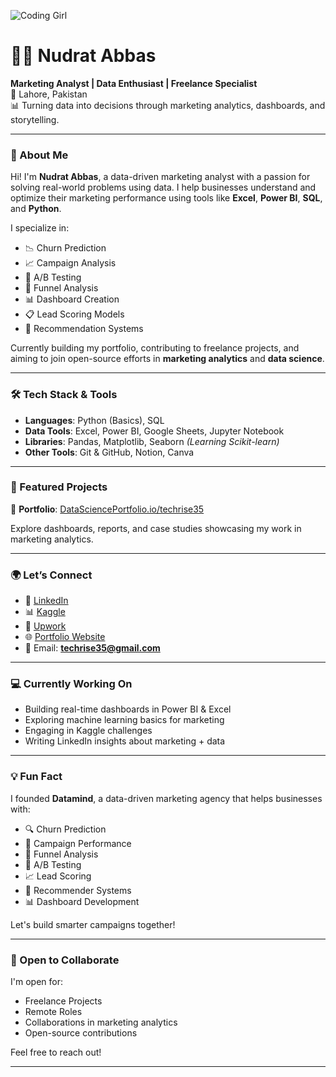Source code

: ![Coding Girl](https://media.giphy.com/media/LMt9638dO8dftAjtco/giphy.gif)

# 👩‍💻 Nudrat Abbas

**Marketing Analyst | Data Enthusiast | Freelance Specialist**  
📍 Lahore, Pakistan  
📊 Turning data into decisions through marketing analytics, dashboards, and storytelling.

---

### 🚀 About Me

Hi! I'm **Nudrat Abbas**, a data-driven marketing analyst with a passion for solving real-world problems using data. I help businesses understand and optimize their marketing performance using tools like **Excel**, **Power BI**, **SQL**, and **Python**.

I specialize in:
- 📉 Churn Prediction
- 📈 Campaign Analysis
- 🧪 A/B Testing
- 🧲 Funnel Analysis
- 📊 Dashboard Creation
- 📋 Lead Scoring Models
- 🤖 Recommendation Systems

Currently building my portfolio, contributing to freelance projects, and aiming to join open-source efforts in **marketing analytics** and **data science**.

---

### 🛠️ Tech Stack & Tools

- **Languages**: Python (Basics), SQL  
- **Data Tools**: Excel, Power BI, Google Sheets, Jupyter Notebook  
- **Libraries**: Pandas, Matplotlib, Seaborn *(Learning Scikit-learn)*  
- **Other Tools**: Git & GitHub, Notion, Canva  

---

### 📂 Featured Projects

📁 **Portfolio**: [DataSciencePortfolio.io/techrise35](https://www.datascienceportfol.io/techrise35)

Explore dashboards, reports, and case studies showcasing my work in marketing analytics.

---

### 🌍 Let’s Connect

- 🔗 [LinkedIn](https://www.linkedin.com/in/nudrat-abbas-664378324?utm_source=share&utm_campaign=share_via&utm_content=profile&utm_medium=android_app)  
- 📊 [Kaggle](https://www.kaggle.com/nudratabbas)  
- 💼 [Upwork](https://www.upwork.com/freelancers/~0184aa68131750d22a)  
- 🌐 [Portfolio Website](https://www.datascienceportfol.io/techrise35)  
- 📧 Email: **techrise35@gmail.com**

---

### 💻 Currently Working On

- Building real-time dashboards in Power BI & Excel  
- Exploring machine learning basics for marketing  
- Engaging in Kaggle challenges  
- Writing LinkedIn insights about marketing + data  

---

### 💡 Fun Fact

I founded **Datamind**, a data-driven marketing agency that helps businesses with:
- 🔍 Churn Prediction
- 🎯 Campaign Performance
- 🎢 Funnel Analysis
- 🧪 A/B Testing
- 📈 Lead Scoring
- 🤖 Recommender Systems
- 📊 Dashboard Development

Let's build smarter campaigns together!

---

### 🤝 Open to Collaborate

I'm open for:
- Freelance Projects  
- Remote Roles  
- Collaborations in marketing analytics  
- Open-source contributions  

Feel free to reach out!

---

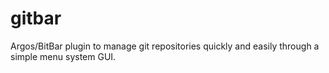 # gitbar
Argos/BitBar plugin to manage git repositories quickly and easily through a simple menu system GUI.
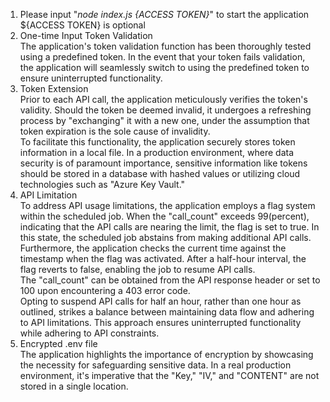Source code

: 1. Please input "_node index.js {ACCESS TOKEN}_" to start the application
   ${ACCESS TOKEN} is optional
2. One-time Input Token Validation<br>
   The application's token validation function has been thoroughly tested using a predefined token. In the event that your token
   fails validation, the application will seamlessly switch to using the predefined token to ensure uninterrupted functionality.
   <br>
3. Token Extension<br>
   Prior to each API call, the application meticulously verifies the token's validity. Should the token be deemed invalid, it
   undergoes a refreshing process by "exchanging" it with a new one, under the assumption that token expiration is the sole
   cause of invalidity.<br>
   To facilitate this functionality, the application securely stores token information in a local file. In a production
   environment, where data security is of paramount importance, sensitive information like tokens should be stored
   in a database with hashed values or utilizing cloud technologies such as "Azure Key Vault."<br>
4. API Limitation<br>
   To address API usage limitations, the application employs a flag system within the scheduled job. When the "call_count"
   exceeds 99(percent), indicating that the API calls are nearing the limit, the flag is set to true. In this state, the
   scheduled job abstains from making additional API calls. Furthermore, the application checks the current time against the
   timestamp when the flag was activated. After a half-hour interval, the flag reverts to false, enabling the job to resume API
   calls.<br>
   The "call_count" can be obtained from the API response header or set to 100 upon encountering a 403 error code.<br>
   Opting to suspend API calls for half an hour, rather than one hour as outlined, strikes a balance between maintaining data
   flow and adhering to API limitations. This approach ensures uninterrupted functionality while adhering to API constraints.
5. Encrypted .env file<br>
   The application highlights the importance of encryption by showcasing the necessity for safeguarding sensitive data. In a
   real production environment, it's imperative that the "Key," "IV," and "CONTENT" are not stored in a single location. 
    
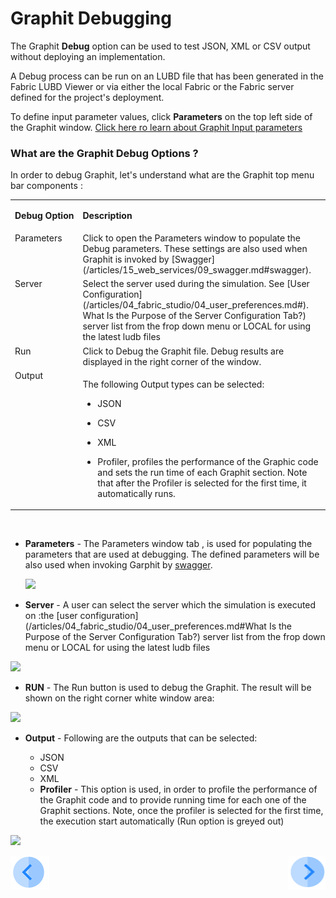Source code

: # Graphit Debugging

The Graphit **Debug** option can be used to test JSON, XML or CSV output without deploying an implementation. 

A Debug process can be run on an LUBD file that has been generated in the Fabric LUBD Viewer or via either the local Fabric or the Fabric server defined for the project's deployment.

To define input parameter values, click **Parameters** on the top left side of the Graphit window.
[Click here ro learn about Graphit Input parameters](https://github.com/k2view-academy/K2View-Academy/tree/master/articles/demo_project)

### What are the Graphit Debug Options ? 

In order to debug Graphit, let's understand what are  the Graphit top menu bar components :
<table>
<tbody>
<tr>
<td valign="top" width="300pxl">
<p><strong>Debug Option</strong></p>
</td>
<td valign="top" width="600pxl">
<p><strong>Description</strong></p>
</td>
</tr>
<tr>
<td valign="top" width="300pxl">Parameters&nbsp;</td>
<td valign="top" width="600pxl">Click to open the Parameters window to populate the Debug parameters. These settings are also used when Graphit is invoked by [Swagger](/articles/15_web_services/09_swagger.md#swagger).
  
</tr>
<tr>
<td valign="top" width="300pxl">Server</td>
<td valign="top" width="600pxl">Select the server used during the simulation. See [User Configuration] (/articles/04_fabric_studio/04_user_preferences.md#).<br />What Is the Purpose of the Server Configuration Tab?) server list from the frop down menu or LOCAL for using the latest ludb files</td>
</tr>
<tr>
<td valign="top" width="300pxl">Run</td>
<td valign="top" width="600pxl">Click to Debug the Graphit file. Debug results are displayed in the right corner of the window.&nbsp;</td>
</tr>
<tr>
<td valign="top" width="300pxl">Output</td>
<td valign="top" width="600pxl">
<p>The following Output types can be selected:  

-  JSON</p>

-  CSV  

-  XML  
-  Profiler, profiles the performance of the Graphic code and sets the run time of each Graphit section. Note that after the Profiler is selected for the first time, it automatically runs.</p>
</td>
</tr>
</tbody>
</table>
<p><a href="https://github.com/k2view-academy/K2View-Academy/blob/KB_DROP2_15a_Graphit_Merav/articles/15_web_services/Graphit/images/18_node_type_raw.png" target="_blank" rel="noopener noreferrer"><img src="https://github.com/k2view-academy/K2View-Academy/raw/KB_DROP2_15a_Graphit_Merav/articles/15_web_services/Graphit/images/18_node_type_raw.png" alt="" /></a></p>


- **Parameters**  - The Parameters window tab , is used for populating the parameters that are used at debugging. The defined parameters will be also used when invoking Garphit by [swagger](/articles/15_web_services/09_swagger.md). 

  ![](/articles/15_web_services/Graphit/images/31_input_parameters.png)

-  **Server** - A user can select the server which the simulation is executed on :the [user configuration](/articles/04_fabric_studio/04_user_preferences.md#What Is the Purpose of the Server Configuration Tab?) server list  from the frop down menu or LOCAL for using the latest ludb files 

  ![](/articles/15_web_services/Graphit/images/32_servers.png)

-  **RUN** - The Run button is used to debug the Graphit. The result will be shown on the right corner white window area:

  ![](/articles/15_web_services/Graphit/images/33_run.png)

- **Output**  - Following are the outputs that can be selected:

  - JSON  
  - CSV
  - XML 
  - **Profiler** - This option is used, in order to profile the performance of the Graphit code and to provide running time for each one of the Graphit sections.  Note, once the profiler is selected for the first time, the execution start automatically (Run option is greyed out)

![](/articles/15_web_services/Graphit/images/34_profiler.png)



[![Previous](/articles/images/Previous.png)](/articles/15_web_services/Graphit/04_graphit_node_properties.md)[<img align="right" width="60" height="54" src="/articles/images/Next.png">](/articles/15_web_services/Graphit/06_.md)

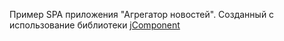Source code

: Пример SPA приложения "Агрегатор новостей". 
Созданный с использование библиотеки [jComponent](https://github.com/totaljs/jComponent)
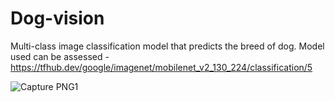 # Dog-vision
Multi-class image classification model that predicts the breed of dog.
Model used can be assessed - https://tfhub.dev/google/imagenet/mobilenet_v2_130_224/classification/5

![Capture PNG1](https://user-images.githubusercontent.com/76205318/137583141-0742189f-cf49-4408-ae95-088b906180fc.PNG)
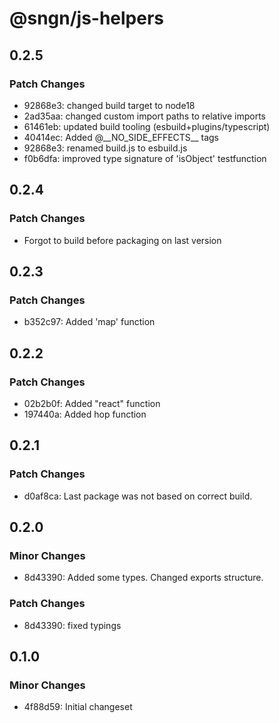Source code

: # @sngn/js-helpers

## 0.2.5

### Patch Changes

- 92868e3: changed build target to node18
- 2ad35aa: changed custom import paths to relative imports
- 61461eb: updated build tooling (esbuild+plugins/typescript)
- 40414ec: Added @\_\_NO_SIDE_EFFECTS\_\_ tags
- 92868e3: renamed build.js to esbuild.js
- f0b6dfa: improved type signature of 'isObject' testfunction

## 0.2.4

### Patch Changes

- Forgot to build before packaging on last version

## 0.2.3

### Patch Changes

- b352c97: Added 'map' function

## 0.2.2

### Patch Changes

- 02b2b0f: Added "react" function
- 197440a: Added hop function

## 0.2.1

### Patch Changes

- d0af8ca: Last package was not based on correct build.

## 0.2.0

### Minor Changes

- 8d43390: Added some types. Changed exports structure.

### Patch Changes

- 8d43390: fixed typings

## 0.1.0

### Minor Changes

- 4f88d59: Initial changeset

***

Task statement:
Check the material above line by line, and give only the number of lines holding the string "datascienceportfol".

Reply:
2